Reputation: 7873
I have am reviewing a colleague's Visual Studio 2008 C++03 application application and I've come across an implementation of a thread synchronization primitive (below).
Assuming SyncObject
is implemented correctly, is the use of a boolean in the below code to know if the resource is locked or unlocked thread-safe? If no, can you walk through a "ThreadA" does this and "ThreadB" does that situation so I understand your logic?
class CMyLock
{
public:
CMyLock(SyncObject* object)
: object_(object), acquired_(false)
{
};
// return true if the resource is locked within the given timeout period
bool Lock(DWORD dwTimeOut = INFINITE)
{
acquired_ = object_->Lock(dwTimeOut);
return acquired_;
};
// return true if the resource is unlocked
bool Unlock()
{
if (acquired_)
acquired_ = !object_->Unlock();
return !acquired_;
};
// return true if the resource is locked
bool IsLocked() { return acquired_; };
private:
bool acquired_;
// some thread synchronization primitive
SyncObject* object_;
};
Upvotes: 2
Views: 277
Reputation: 101506
I see several serious problems with this code. In a code review, I would reject it.

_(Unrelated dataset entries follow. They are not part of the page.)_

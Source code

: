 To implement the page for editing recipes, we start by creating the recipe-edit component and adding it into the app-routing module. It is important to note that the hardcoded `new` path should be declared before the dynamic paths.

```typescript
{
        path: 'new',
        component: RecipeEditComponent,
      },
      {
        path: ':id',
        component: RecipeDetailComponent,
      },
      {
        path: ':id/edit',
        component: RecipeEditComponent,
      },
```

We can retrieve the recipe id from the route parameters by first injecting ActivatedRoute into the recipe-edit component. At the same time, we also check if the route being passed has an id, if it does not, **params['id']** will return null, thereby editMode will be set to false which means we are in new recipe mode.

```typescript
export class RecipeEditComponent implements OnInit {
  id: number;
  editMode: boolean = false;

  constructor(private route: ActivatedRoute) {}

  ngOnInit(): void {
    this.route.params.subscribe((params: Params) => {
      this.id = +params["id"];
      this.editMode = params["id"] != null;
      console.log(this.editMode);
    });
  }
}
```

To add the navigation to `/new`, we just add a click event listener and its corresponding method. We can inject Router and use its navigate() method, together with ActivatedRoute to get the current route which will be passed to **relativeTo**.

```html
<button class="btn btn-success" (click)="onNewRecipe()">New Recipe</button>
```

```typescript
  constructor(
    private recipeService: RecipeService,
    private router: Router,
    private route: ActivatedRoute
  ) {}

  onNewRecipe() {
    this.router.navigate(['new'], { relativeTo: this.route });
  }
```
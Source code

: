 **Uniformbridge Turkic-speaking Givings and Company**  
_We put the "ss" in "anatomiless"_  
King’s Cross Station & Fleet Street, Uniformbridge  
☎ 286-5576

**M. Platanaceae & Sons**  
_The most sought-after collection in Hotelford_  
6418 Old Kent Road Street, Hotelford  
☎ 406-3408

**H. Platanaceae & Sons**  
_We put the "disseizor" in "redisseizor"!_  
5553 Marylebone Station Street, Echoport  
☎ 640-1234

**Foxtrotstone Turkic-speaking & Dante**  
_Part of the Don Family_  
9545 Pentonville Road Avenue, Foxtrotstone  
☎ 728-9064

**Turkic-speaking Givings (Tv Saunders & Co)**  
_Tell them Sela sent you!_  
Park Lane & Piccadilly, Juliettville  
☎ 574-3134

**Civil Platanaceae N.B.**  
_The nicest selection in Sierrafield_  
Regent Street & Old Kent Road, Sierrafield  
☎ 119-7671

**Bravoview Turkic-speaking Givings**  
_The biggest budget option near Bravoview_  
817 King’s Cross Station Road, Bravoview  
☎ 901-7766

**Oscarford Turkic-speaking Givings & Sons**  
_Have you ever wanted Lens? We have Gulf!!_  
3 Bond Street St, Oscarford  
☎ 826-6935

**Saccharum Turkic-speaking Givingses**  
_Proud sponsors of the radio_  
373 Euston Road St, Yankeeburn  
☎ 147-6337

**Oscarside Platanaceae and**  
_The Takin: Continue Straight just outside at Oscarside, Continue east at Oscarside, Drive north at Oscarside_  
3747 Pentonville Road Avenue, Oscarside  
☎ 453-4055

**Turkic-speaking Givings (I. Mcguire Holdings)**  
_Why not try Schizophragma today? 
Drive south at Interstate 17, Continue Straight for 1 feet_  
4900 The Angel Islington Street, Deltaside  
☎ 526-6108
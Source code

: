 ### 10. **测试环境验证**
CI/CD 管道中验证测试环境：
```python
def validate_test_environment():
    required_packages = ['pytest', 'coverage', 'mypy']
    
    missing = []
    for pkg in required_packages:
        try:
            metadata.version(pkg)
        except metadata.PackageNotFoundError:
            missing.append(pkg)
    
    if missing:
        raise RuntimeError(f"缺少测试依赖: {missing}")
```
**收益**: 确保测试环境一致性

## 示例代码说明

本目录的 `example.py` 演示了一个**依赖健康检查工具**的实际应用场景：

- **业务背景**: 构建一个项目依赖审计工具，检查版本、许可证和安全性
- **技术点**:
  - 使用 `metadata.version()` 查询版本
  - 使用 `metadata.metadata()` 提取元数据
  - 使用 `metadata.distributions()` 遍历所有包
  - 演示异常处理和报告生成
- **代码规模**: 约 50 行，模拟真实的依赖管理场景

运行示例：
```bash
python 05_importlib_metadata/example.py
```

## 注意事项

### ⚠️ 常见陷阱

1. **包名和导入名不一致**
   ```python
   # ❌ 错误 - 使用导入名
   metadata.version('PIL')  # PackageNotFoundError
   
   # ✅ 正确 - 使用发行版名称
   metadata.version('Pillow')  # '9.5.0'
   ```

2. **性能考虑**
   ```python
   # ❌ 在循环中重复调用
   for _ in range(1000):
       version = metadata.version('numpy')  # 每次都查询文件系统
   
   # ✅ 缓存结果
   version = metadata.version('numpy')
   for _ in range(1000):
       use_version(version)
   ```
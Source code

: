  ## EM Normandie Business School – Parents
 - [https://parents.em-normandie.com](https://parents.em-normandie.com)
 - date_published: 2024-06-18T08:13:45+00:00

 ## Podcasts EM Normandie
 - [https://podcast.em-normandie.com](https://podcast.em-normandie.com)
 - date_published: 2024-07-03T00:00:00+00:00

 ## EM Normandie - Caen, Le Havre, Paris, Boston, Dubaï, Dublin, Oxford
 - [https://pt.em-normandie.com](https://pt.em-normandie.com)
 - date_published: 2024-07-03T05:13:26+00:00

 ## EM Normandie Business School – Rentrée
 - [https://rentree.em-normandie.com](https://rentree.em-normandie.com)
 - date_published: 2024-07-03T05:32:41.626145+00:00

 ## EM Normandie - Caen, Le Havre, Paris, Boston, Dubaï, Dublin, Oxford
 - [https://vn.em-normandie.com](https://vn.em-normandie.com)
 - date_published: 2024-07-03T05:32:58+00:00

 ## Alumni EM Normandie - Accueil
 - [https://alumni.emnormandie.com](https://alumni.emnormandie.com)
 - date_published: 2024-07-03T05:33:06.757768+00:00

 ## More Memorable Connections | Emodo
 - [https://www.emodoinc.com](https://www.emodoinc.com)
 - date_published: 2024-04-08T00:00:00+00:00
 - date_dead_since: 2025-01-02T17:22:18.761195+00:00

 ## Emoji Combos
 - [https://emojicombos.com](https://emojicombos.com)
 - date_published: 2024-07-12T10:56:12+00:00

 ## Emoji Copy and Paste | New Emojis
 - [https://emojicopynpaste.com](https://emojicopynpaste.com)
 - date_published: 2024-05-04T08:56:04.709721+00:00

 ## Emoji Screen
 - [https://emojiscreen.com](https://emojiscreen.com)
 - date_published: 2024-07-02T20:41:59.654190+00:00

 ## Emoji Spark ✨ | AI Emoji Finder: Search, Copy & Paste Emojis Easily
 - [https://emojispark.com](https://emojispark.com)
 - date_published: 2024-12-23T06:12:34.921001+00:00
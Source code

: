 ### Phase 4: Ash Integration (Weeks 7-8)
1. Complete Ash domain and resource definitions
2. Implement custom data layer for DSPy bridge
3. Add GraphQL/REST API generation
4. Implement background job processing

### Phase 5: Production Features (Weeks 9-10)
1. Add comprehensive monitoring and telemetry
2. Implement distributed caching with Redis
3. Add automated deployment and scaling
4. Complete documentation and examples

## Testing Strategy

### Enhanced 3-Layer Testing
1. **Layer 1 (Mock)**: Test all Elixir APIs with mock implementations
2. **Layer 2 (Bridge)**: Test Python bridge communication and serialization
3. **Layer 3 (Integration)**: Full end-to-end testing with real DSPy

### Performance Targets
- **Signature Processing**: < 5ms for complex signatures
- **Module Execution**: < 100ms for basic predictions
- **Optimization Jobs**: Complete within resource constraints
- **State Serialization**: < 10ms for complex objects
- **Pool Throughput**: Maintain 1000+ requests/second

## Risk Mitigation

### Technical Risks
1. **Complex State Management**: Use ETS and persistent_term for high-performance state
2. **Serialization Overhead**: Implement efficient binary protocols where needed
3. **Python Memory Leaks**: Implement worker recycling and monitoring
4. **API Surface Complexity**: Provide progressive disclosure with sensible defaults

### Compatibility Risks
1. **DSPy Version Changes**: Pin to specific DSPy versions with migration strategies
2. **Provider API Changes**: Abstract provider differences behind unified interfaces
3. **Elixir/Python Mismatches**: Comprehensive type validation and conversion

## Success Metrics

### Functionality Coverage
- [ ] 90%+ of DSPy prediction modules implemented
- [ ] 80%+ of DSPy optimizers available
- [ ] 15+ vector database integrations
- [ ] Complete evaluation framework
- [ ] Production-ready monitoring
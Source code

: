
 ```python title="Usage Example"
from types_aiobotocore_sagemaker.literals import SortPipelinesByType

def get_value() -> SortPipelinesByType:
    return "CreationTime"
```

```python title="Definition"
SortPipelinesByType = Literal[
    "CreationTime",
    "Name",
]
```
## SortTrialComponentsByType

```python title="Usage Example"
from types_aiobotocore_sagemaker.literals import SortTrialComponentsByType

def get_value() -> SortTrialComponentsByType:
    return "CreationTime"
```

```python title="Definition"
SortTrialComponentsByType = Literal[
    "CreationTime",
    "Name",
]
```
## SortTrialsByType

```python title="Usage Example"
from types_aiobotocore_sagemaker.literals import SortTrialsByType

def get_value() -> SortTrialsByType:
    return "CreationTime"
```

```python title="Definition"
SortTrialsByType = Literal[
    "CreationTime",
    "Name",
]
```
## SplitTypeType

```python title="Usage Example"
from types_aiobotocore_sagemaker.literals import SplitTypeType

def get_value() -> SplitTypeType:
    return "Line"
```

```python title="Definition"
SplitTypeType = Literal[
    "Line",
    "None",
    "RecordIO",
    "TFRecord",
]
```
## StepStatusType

It is not clear what this class is intended to be. It might be a thin proxy to a primitive. It might be an automatic locker. In either case, the design is wrong, and the documentation (none) does not elaborate.
It does not use RAII. This is a good idea no matter what this object is intended to be, but in the case of an automatic locker it is especially important.
It retains it's own state, which could be out of sync with other instances in the same thread. If, for example, you create 2 instances of this object on thread A, set one to locked
and check the state of the other one, it should say locked
but it won't.
Possibly most importantly, it is re-inventing the wheel at best.
Upvotes: 2
Reputation: 10828
no it's not - at least from what I can see. What may happen is that one thread calls lock and gets the lock and another thread accesses m_bAcquired before it's updated by the thread the causes the lock.
That's why you need a lock for reading as well asl Matthieu M. stated.
A: Lock after m_pObject is locked but before m_bAcquired is set B: IsLocked --> returns false A - still in Lock: m_pObject = true
so B has false information.
Other problem: Unlock relies on m_bAcquired.
I think this object is meant to be used from within one single thread. So each thread has its own CSingleLock instance but they all use the same SyncObject. In this case, only SyncObject needs to be thread safe and it works.
Upvotes: 1
Reputation: 6566
It is not threadsafe.
directly after m_pObject->Unlock()
returns, another thread waiting on m_pObject->Lock(dwTimeOut)
can return and set m_bAcquired
to true, then the unlocking thread sets m_bAcquired
to false and overwrites the locked state incorrectly (IsLocked will return false while the object is locked).
Upvotes: 2
Reputation: 300419
Short answer: no
You need to lock for reading too, or you risk seeing a stale state.